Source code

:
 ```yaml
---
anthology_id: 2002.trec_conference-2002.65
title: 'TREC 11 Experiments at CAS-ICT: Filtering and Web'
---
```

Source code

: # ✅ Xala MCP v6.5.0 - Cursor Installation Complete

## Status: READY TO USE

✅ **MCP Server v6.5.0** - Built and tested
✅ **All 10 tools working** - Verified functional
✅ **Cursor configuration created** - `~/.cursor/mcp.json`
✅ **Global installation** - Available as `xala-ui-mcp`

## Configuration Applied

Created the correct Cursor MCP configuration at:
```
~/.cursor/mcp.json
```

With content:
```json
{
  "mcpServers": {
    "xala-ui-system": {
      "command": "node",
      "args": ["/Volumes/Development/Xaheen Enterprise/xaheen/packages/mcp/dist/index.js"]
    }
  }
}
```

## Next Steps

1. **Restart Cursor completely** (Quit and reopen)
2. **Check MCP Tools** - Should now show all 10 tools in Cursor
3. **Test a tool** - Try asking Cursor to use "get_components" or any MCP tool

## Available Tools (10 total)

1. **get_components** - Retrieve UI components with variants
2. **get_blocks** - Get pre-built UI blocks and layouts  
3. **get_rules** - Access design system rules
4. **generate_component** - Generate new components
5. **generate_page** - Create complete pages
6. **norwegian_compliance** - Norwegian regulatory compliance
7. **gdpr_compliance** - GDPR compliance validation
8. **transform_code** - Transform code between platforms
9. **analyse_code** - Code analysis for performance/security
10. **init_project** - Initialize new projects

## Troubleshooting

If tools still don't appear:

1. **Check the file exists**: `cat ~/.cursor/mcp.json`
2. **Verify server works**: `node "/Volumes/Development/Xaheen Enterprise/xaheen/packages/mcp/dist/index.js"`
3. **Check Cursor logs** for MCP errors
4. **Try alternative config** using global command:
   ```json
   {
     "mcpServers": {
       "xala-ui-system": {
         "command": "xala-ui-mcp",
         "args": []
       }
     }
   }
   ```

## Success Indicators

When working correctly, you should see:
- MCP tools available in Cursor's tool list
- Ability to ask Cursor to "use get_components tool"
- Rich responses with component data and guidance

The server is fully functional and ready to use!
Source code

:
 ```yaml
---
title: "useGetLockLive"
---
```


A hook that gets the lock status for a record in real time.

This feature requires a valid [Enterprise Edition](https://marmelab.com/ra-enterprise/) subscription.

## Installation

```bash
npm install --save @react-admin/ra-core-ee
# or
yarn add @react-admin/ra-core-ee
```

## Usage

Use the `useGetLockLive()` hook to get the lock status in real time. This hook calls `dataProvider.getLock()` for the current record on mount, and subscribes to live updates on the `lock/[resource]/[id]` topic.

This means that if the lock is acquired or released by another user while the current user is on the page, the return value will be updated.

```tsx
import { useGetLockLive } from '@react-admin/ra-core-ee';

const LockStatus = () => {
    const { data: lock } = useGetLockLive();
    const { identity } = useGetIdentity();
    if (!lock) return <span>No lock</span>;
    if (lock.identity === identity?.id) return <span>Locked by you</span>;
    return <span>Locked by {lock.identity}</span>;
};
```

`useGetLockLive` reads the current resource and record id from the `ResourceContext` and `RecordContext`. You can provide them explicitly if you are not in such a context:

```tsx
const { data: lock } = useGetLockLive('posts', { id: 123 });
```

__________________________________________________

**WHAT YOU HAVE TO DO**. Copy out the entries exactly. Begin at the first line and end with the line that has "- Verified functional".

**WRITTEN SOLUTION**.
Source code

:
 ```yaml
---
anthology_id: 2002.trec_conference-2002.65
title: 'TREC 11 Experiments at CAS-ICT: Filtering and Web'
---
```

Source code

: # ✅ Xala MCP v6.5.0 - Cursor Installation Complete

## Status: READY TO USE

✅ **MCP Server v6.5.0** - Built and tested
✅ **All 10 tools working** - Verified functional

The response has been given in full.